#### Task statement
Would you transcribe the data word for word?
::::::
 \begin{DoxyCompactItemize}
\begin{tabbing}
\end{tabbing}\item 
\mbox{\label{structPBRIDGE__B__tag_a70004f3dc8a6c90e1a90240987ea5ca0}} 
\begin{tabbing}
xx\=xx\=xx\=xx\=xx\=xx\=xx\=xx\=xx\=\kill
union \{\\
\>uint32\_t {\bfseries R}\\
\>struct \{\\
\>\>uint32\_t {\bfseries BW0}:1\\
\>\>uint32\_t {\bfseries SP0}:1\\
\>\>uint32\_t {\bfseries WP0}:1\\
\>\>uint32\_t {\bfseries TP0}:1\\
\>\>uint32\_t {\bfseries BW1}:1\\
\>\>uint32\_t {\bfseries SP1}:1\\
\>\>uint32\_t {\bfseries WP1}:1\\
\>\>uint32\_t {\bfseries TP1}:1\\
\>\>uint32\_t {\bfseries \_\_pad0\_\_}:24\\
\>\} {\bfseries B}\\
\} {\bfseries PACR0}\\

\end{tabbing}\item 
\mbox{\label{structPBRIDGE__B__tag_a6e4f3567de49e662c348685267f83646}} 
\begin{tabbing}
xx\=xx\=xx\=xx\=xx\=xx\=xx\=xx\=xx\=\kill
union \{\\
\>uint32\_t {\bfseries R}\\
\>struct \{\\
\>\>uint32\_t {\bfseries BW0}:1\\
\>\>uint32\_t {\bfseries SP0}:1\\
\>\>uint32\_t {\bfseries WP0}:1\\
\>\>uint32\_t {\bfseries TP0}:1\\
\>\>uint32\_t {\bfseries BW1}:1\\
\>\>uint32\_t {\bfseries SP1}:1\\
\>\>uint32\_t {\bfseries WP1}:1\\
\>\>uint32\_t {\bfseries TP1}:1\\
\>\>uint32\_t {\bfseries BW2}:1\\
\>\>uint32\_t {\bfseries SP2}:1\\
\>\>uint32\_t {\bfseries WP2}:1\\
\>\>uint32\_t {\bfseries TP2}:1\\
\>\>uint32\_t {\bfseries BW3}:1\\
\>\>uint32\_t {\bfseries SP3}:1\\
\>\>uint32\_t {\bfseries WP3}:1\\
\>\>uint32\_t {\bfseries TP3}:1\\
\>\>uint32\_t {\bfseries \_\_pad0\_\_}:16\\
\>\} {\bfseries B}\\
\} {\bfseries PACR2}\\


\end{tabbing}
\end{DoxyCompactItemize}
::::::
#### Response box
 \begin{DoxyCompactItemize}
\begin{tabbing}
\end{tabbing}\item 
\mbox{\label{structPBRIDGE__B__tag_a70004f3dc8a6c90e1a90240987ea5ca0}} 
\begin{tabbing}
xx\=xx\=xx\=xx\=xx\=xx\=xx\=xx\=xx\=\kill
union \{\\
\>uint32\_t {\bfseries R}\\
\>struct \{\\
\>\>uint32\_t {\bfseries BW0}:1\\
\>\>uint32\_t {\bfseries SP0}:1\\
\>\>uint32\_t {\bfseries WP0}:1\\
\>\>uint32\_t {\bfseries TP0}:1\\
\>\>uint32\_t {\bfseries BW1}:1\\
\>\>uint32\_t {\bfseries SP1}:1\\
\>\>uint32\_t {\bfseries WP1}:1\\
\>\>uint32\_t {\bfseries TP1}:1\\
\>\>uint32\_t {\bfseries \_\_pad0\_\_}:24\\
\>\} {\bfseries B}\\
\} {\bfseries PACR0}\\

\end{tabbing}\item 
\mbox{\label{structPBRIDGE__B__tag_a6e4f3567de49e662c348685267f83646}} 
\begin{tabbing}
xx\=xx\=xx\=xx\=xx\=xx\=xx\=xx\=xx\=\kill
union \{\\
\>uint32\_t {\bfseries R}\\
\>struct \{\\
\>\>uint32\_t {\bfseries BW0}:1\\
\>\>uint32\_t {\bfseries SP0}:1\\
\>\>uint32\_t {\bfseries WP0}:1\\
\>\>uint32\_t {\bfseries TP0}:1\\
\>\>uint32\_t {\bfseries BW1}:1\\
\>\>uint32\_t {\bfseries SP1}:1\\
\>\>uint32\_t {\bfseries WP1}:1\\
\>\>uint32\_t {\bfseries TP1}:1\\
\>\>uint32\_t {\bfseries BW2}:1\\
\>\>uint32\_t {\bfseries SP2}:1\\
\>\>uint32\_t {\bfseries WP2}:1\\
\>\>uint32\_t {\bfseries TP2}:1\\
\>\>uint32\_t {\bfseries BW3}:1\\
\>\>uint32\_t {\bfseries SP3}:1\\
\>\>uint32\_t {\bfseries WP3}:1\\
\>\>uint32\_t {\bfseries TP3}:1\\
\>\>uint32\_t {\bfseries \_\_pad0\_\_}:16\\
\>\} {\bfseries B}\\
\} {\bfseries PACR2}\\


\end{tabbing}
\end{DoxyCompactItemize}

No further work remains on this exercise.